Semua tengah bersiap di depan rumah, melemaskan persendian, otot-otot leher, tangan, kaki dan pemanasan kecil lainnya. Barulah setelah itu turun ke jalanan.

Satu dua mobil berlalu lalang, melintas.

"Hei." Oscar menjejari kaki Raka yang berlari paling depan. "Kau tahu, semasa hidupku, baru kali ini aku jogging pagi."

Raka nyengir. Kenapa juga dia malah membuka aibnya sendiri. Memang dengan membuka aib sendiri orang bakal kagum? "Dasar pemalas!"

"Hei, hei. Walaupun pemalas, aku tidak pernah yang namanya sakit." Oscar membela diri.

"Mungkin sekarang kau belum merasakan sakit. Tapi, boleh jadi ketika nanti tua-tubuhmu yang tidak pernah berolahraga akan mengalami kerusakan akibat tidak pernah digerakkan."

"Iya, iya. Percaya yang olahraga terus." Oscar memangut-mangut. Merasa tersindir. Ia berlari lebih dulu, meninggalkan Raka.

Raka tersenyum miring. Membiarkan Oscar lebih dulu. "Umur 18 tahun, tapi masih kekanak-kanakan." Pikirnya.

Di belakang sana, ternyata banyak warga yang ikut turun, jogging bareng. Ada sekitar lima belas orang, dua diantaranya adalah Dito dan Agat.

Sebab kasihan, Agat memutuskan untuk memperlambat larinya menunggu Dito yang tengah keberatan menyokong perutmya.

"Ayolah, lebih cepat larinya. Lihat, kita ketinggalan jauh. larimu itu lamban sekali seperti kura-kura." Agat menggerutu. Dito terlihat terengah-engah, padahal belum ada satu kilo mereka lari.

Dito mendengkus, tidak terima. Ia yang tertinggal di paling akhir, secepat kilat langsung menancap kecepatan-membalap sederetan manusia menjejari kawanannya.

"Hei!" Agat berseru, geleng-geleng kepala melihatnya. Lihatlah, Dito yang tadinya kayak kura-kura sekonyong-konyong berubah bak banteng ngamuk.

Melihat Dito yang mendadak di sebelahnya, Oscar nyengir menimpali. "Larimu tidak buruk juga."

Dito hanya menyeringai sebagai respon. Napasnya ngos-ngosan, lelah.

Kali ini mereka tidak jogging mengelilingi komplek perumahan. Akan tetapi, terjun langsung ke jalan besar.

Jogging pagi ini cukup menyenangkan, tidak ada polusi udara, karena memang hari ahad pemerintah membuat agenda Car Free Day-hari bebas mobil untuk warga ibu kota.

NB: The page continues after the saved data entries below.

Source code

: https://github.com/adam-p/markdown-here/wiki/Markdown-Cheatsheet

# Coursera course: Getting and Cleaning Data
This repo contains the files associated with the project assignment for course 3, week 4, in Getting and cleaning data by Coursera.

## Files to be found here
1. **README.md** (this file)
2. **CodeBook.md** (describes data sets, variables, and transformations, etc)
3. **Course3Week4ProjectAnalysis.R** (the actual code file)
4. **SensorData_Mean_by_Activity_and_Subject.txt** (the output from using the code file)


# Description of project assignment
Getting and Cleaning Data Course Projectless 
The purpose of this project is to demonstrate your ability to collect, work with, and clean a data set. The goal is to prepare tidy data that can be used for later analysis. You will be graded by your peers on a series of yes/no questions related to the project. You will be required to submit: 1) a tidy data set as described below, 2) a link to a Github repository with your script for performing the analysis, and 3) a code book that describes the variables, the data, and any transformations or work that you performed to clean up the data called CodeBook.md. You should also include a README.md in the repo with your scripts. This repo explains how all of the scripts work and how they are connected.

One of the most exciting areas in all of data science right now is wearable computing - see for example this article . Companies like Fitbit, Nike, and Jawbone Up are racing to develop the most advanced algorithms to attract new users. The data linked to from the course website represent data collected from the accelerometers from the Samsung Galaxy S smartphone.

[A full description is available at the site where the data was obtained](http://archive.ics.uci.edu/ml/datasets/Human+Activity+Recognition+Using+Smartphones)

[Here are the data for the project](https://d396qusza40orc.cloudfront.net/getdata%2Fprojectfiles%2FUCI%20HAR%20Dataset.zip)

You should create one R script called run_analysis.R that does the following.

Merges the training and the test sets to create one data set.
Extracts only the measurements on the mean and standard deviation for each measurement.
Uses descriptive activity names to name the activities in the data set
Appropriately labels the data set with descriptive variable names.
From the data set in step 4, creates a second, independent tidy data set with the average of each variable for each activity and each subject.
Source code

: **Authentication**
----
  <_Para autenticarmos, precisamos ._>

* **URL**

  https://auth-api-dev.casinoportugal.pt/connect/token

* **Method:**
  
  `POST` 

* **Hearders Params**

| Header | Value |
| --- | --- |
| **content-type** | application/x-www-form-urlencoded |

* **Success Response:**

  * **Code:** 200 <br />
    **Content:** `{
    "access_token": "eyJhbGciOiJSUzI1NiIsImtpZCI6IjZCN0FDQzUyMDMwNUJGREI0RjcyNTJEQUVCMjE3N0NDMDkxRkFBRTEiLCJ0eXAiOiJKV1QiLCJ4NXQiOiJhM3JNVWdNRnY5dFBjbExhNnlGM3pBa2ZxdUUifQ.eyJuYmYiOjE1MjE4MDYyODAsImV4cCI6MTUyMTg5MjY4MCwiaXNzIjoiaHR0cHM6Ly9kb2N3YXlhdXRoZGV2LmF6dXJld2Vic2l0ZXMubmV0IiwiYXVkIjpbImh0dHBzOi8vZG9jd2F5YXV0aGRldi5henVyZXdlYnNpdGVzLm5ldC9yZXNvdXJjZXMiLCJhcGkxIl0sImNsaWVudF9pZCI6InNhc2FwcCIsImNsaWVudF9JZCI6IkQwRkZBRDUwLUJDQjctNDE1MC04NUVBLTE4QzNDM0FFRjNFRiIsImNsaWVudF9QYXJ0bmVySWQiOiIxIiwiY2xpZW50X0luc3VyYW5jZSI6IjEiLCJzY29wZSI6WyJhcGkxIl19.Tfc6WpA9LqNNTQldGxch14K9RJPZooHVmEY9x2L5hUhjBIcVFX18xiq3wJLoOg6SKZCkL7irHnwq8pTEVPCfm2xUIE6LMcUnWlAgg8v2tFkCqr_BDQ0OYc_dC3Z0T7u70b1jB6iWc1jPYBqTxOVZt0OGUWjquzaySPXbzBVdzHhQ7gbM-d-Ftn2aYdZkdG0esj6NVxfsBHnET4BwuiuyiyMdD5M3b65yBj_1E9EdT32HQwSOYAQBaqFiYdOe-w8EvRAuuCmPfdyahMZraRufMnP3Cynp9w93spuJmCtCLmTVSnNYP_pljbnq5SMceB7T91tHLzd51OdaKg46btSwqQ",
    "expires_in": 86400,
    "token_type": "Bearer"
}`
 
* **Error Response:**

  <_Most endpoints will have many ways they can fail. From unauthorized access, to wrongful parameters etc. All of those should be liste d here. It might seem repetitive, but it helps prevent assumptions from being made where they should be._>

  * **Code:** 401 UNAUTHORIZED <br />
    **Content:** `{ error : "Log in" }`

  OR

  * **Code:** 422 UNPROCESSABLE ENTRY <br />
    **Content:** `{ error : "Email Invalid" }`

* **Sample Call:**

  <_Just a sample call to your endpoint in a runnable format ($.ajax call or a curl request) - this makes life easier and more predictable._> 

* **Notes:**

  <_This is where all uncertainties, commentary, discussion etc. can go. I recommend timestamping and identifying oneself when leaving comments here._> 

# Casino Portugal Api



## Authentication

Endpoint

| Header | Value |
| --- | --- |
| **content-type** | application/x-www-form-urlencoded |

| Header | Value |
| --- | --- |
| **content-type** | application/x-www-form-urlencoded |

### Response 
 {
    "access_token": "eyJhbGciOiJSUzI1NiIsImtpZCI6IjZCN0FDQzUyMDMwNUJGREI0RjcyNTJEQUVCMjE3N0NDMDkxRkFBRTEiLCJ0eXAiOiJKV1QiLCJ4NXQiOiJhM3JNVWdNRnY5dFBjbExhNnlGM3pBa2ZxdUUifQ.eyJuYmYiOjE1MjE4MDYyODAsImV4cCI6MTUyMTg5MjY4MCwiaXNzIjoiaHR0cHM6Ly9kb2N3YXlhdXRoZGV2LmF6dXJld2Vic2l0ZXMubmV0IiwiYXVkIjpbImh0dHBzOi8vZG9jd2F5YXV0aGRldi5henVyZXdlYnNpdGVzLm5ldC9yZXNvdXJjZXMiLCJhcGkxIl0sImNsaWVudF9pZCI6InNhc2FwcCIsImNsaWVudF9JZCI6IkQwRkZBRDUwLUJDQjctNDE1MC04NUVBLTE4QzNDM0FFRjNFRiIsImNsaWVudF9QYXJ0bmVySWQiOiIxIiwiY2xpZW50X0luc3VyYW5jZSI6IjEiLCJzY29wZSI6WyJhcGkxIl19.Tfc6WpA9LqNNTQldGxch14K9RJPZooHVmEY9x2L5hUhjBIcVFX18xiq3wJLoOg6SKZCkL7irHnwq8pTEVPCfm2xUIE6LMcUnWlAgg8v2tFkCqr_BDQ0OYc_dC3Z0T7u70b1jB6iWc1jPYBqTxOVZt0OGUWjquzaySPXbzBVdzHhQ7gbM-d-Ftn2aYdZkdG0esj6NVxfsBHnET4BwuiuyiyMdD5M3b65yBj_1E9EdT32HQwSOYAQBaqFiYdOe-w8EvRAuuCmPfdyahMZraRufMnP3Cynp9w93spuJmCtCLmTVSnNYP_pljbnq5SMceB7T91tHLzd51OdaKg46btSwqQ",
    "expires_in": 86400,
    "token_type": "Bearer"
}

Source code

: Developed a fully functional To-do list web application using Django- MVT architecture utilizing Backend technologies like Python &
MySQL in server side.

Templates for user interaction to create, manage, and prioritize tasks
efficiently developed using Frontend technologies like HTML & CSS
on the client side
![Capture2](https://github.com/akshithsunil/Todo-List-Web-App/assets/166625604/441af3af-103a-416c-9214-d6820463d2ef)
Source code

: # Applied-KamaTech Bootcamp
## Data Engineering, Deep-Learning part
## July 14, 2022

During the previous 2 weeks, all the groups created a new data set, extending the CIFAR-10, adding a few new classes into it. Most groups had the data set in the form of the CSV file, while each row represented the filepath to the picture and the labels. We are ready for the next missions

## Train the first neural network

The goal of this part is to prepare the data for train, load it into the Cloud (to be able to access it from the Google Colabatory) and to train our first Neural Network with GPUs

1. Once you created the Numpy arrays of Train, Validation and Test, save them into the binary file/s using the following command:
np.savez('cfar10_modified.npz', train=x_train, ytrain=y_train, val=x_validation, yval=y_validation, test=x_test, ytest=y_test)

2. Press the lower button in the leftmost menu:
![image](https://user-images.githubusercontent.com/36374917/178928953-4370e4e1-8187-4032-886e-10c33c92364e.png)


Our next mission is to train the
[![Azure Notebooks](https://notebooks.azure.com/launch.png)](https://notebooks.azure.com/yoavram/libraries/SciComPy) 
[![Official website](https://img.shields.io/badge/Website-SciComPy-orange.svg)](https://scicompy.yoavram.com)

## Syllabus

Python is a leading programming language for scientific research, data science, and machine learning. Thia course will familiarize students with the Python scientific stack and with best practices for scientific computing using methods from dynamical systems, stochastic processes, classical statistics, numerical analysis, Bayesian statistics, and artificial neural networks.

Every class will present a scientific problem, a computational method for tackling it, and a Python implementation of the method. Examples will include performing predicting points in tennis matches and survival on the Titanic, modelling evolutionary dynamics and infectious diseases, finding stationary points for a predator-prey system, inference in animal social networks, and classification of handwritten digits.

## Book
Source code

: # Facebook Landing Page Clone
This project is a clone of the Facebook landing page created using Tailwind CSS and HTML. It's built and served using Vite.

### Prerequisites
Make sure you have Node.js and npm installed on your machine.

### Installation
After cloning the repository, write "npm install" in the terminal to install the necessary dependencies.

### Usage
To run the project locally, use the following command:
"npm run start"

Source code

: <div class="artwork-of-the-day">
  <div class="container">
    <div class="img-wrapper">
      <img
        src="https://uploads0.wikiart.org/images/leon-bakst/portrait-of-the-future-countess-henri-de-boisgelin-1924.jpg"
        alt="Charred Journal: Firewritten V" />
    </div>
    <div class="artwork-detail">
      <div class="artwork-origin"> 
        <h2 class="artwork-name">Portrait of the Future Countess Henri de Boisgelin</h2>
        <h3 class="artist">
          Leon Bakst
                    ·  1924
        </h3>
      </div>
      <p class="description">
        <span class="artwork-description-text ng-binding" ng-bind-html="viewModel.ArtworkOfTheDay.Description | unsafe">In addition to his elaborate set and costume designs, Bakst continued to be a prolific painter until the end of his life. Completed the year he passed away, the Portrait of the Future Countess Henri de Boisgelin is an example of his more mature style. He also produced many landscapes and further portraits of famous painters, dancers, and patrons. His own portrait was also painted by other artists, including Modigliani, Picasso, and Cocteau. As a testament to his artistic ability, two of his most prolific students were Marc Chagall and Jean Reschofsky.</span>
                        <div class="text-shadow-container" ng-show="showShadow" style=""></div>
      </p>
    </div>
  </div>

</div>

Gedung-gedung pencakar langit yang megah, seperti sengaja memanjakan mata. Dipadu dengan Awan biru yang mengambang di atas langit, menambah keharmonisan hidup.

Habis putaran pertama, Dito berhenti nafasnya tersengal-sengal seperti mau habis.

Raka yang menyadari Dito tertinggal jauh, bergegas lari menghampiri, kemudian menjulurkan tangannya.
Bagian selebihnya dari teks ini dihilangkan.